:: DESCRIPTION OF THE TASK ::
Exactly retype the lines from the top of the data through the line containing "Created in version: V0.33", leaving out every picture.

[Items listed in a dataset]
──────────
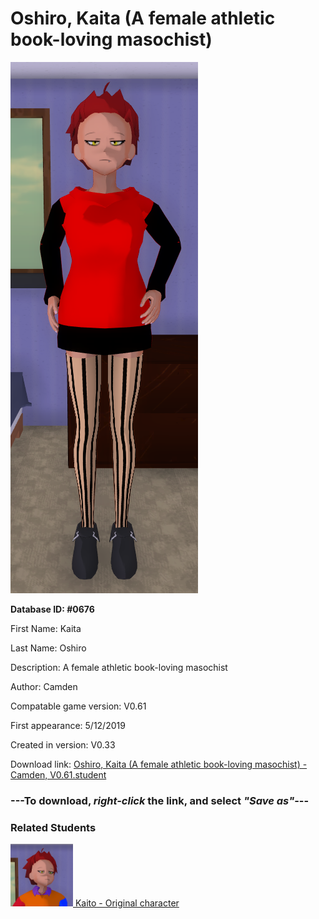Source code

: # Oshiro, Kaita (A female athletic book-loving masochist)

<img src="../../Files/Images/Oshiro, Kaita (A female athletic book-loving masochist).png" title="Oshiro, Kaita (A female athletic book-loving masochist) - Camden, V0.61">

**Database ID: #0676**

First Name: Kaita

Last Name: Oshiro

Description: A female athletic book-loving masochist

Author: Camden

Compatable game version: V0.61

First appearance: 5/12/2019

Created in version: V0.33

Download link: <a href="https://raw.githubusercontent.com/Arbiter1223/Daigaku-Gurashi-Custom-Students/master/Files/Student%20Files/Oshiro%2C%20Kaita%20(A%20female%20athletic%20book-loving%20masochist)%20-%20Camden%2C%20V0.61.student">Oshiro, Kaita (A female athletic book-loving masochist) - Camden, V0.61.student</a>

### ---**To download, _right-click_ the link, and select _"Save as"_**---

### Related Students

<a href="Oshiro, Kaito (An athletic book-loving masochist).md"><img src="../../Files/Thumbs/Oshiro, Kaito (An athletic book-loving masochist).png" height="100" width="100" title="Oshiro, Kaito (An athletic book-loving masochist) - YamiToast, V0.61"></a><a href="Oshiro, Kaito (An athletic book-loving masochist).md"> Kaito - Original character</a>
──────────
:: SOLUTION ::
Source code

: # Oshiro, Kaita (A female athletic book-loving masochist)

<img src="../../Files/Images/Oshiro, Kaita (A female athletic book-loving masochist).png" title="Oshiro, Kaita (A female athletic book-loving masochist) - Camden, V0.61">

**Database ID: #0676**

First Name: Kaita

Last Name: Oshiro

Description: A female athletic book-loving masochist

Author: Camden

Compatable game version: V0.61

First appearance: 5/12/2019

Created in version: V0.33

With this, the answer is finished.